Assignment: Nothing but the lines from the start of the entries through the line containing "#### **1. Core Technology Stack**" should appear in the answer, each given exactly.

---*---

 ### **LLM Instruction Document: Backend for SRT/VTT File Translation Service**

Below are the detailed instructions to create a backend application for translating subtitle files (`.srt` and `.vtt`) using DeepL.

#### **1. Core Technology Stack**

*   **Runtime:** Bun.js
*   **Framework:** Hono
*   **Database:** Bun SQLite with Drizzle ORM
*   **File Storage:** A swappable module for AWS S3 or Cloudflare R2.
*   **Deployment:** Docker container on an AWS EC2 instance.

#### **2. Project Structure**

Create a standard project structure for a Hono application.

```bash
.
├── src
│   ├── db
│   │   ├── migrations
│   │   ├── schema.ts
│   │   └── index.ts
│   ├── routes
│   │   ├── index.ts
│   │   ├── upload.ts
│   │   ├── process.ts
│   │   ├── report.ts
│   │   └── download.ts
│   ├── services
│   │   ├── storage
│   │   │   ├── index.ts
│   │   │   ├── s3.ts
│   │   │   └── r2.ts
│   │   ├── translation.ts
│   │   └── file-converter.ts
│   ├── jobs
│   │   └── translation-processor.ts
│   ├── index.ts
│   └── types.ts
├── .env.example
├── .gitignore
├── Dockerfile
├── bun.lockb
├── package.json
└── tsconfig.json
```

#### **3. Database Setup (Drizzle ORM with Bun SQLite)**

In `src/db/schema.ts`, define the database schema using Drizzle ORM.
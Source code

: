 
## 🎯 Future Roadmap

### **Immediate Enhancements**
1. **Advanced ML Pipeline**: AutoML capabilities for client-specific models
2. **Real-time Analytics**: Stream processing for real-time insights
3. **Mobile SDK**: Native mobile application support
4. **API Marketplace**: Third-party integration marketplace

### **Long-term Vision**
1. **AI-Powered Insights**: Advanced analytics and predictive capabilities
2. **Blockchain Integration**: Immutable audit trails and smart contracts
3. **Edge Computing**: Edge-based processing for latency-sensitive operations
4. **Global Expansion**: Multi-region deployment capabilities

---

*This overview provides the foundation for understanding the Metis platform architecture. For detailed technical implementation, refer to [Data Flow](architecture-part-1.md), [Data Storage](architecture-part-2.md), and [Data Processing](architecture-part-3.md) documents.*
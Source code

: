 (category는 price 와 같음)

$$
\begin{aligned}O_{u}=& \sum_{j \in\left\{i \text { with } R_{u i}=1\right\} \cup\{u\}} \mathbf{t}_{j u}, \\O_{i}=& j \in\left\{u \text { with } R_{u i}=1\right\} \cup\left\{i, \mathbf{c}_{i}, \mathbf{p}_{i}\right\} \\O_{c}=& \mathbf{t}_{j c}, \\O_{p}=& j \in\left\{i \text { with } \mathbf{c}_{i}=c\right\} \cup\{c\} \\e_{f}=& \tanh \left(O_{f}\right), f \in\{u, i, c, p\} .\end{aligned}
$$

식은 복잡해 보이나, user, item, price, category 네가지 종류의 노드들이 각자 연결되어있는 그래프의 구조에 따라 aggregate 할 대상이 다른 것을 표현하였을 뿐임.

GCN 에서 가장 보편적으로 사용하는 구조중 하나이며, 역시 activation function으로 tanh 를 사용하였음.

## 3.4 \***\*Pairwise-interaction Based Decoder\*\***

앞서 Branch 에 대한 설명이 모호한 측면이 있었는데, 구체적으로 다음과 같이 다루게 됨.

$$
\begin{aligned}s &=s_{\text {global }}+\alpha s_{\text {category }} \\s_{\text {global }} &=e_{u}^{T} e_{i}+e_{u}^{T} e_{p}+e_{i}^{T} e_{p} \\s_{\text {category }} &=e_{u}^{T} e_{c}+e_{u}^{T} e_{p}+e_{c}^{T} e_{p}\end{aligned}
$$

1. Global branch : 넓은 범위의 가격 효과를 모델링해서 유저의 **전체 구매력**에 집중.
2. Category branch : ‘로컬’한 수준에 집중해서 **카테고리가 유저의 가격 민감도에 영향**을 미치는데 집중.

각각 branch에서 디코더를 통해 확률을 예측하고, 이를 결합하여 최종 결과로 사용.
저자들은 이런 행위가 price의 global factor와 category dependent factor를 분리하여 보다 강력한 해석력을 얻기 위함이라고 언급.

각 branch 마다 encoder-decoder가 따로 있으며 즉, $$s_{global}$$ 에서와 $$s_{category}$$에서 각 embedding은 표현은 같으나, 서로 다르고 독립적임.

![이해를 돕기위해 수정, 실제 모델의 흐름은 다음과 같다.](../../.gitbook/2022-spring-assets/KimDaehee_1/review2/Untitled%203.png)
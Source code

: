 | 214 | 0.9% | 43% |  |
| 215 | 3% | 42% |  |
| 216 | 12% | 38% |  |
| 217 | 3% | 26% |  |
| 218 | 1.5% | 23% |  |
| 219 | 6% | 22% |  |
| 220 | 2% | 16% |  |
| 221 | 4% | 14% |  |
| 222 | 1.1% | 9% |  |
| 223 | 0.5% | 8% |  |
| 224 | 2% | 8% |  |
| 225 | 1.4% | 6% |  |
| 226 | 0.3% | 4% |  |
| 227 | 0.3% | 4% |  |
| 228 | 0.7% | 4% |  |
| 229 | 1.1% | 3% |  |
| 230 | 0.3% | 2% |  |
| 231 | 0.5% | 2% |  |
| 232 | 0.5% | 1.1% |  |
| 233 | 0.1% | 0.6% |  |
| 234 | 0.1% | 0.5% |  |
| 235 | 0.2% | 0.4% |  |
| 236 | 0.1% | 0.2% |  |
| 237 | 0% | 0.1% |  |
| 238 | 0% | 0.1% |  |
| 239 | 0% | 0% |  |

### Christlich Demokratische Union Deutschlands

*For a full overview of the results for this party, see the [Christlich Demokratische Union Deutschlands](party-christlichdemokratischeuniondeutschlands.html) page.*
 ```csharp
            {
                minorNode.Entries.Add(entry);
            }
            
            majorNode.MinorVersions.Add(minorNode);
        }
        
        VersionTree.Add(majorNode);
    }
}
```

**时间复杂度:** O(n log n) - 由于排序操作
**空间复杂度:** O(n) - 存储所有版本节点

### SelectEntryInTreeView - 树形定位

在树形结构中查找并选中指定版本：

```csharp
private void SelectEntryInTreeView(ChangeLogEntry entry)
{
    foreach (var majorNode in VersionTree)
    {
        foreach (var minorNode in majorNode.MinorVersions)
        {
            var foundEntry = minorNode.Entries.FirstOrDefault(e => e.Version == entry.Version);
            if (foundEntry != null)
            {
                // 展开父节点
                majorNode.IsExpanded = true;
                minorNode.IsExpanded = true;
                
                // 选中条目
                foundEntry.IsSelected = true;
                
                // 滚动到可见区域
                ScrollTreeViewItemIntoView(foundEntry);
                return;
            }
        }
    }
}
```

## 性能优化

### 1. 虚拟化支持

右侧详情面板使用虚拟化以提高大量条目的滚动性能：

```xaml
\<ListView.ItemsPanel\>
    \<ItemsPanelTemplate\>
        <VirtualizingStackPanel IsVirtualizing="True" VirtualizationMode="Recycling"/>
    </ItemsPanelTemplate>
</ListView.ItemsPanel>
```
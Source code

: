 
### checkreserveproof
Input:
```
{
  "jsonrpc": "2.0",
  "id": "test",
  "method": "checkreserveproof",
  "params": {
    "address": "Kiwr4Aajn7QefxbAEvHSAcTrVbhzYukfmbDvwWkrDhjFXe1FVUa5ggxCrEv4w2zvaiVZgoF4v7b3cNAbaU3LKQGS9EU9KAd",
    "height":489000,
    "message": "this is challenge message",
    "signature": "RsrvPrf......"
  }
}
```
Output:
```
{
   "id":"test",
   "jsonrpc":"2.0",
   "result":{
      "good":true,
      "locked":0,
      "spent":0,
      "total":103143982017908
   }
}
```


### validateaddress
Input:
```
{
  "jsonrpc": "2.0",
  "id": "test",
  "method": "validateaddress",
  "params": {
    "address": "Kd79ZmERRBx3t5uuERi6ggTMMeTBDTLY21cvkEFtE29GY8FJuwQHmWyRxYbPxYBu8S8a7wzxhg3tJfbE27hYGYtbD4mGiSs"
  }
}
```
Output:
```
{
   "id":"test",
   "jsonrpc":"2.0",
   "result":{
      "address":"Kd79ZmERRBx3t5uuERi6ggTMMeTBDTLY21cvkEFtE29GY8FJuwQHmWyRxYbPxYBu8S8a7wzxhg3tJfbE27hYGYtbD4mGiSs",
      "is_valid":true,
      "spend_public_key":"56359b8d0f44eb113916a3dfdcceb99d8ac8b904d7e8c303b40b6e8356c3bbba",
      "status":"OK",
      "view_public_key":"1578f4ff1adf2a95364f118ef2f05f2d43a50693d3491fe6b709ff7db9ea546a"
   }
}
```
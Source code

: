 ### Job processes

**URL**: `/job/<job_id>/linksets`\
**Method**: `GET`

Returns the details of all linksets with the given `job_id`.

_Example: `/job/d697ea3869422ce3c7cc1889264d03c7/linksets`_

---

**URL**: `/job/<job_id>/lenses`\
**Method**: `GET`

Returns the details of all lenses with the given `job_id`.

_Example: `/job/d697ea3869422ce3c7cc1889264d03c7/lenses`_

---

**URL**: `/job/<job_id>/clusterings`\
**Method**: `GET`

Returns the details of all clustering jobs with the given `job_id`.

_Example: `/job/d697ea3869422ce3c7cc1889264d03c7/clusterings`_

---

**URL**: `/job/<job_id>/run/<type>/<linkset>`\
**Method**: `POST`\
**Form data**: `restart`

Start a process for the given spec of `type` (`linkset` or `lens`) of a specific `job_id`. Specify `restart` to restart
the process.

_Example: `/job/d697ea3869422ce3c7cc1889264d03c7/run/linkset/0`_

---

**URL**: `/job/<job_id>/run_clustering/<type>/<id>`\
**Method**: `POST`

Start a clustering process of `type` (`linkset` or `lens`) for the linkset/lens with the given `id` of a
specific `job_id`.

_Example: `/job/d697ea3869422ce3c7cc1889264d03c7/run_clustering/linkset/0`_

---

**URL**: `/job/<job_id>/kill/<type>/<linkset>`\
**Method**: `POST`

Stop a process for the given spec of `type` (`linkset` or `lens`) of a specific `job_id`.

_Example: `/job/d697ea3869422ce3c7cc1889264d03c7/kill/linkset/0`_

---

---*---

Exercise answer:
 ### **LLM Instruction Document: Backend for SRT/VTT File Translation Service**

Below are the detailed instructions to create a backend application for translating subtitle files (`.srt` and `.vtt`) using DeepL.

#### **1. Core Technology Stack**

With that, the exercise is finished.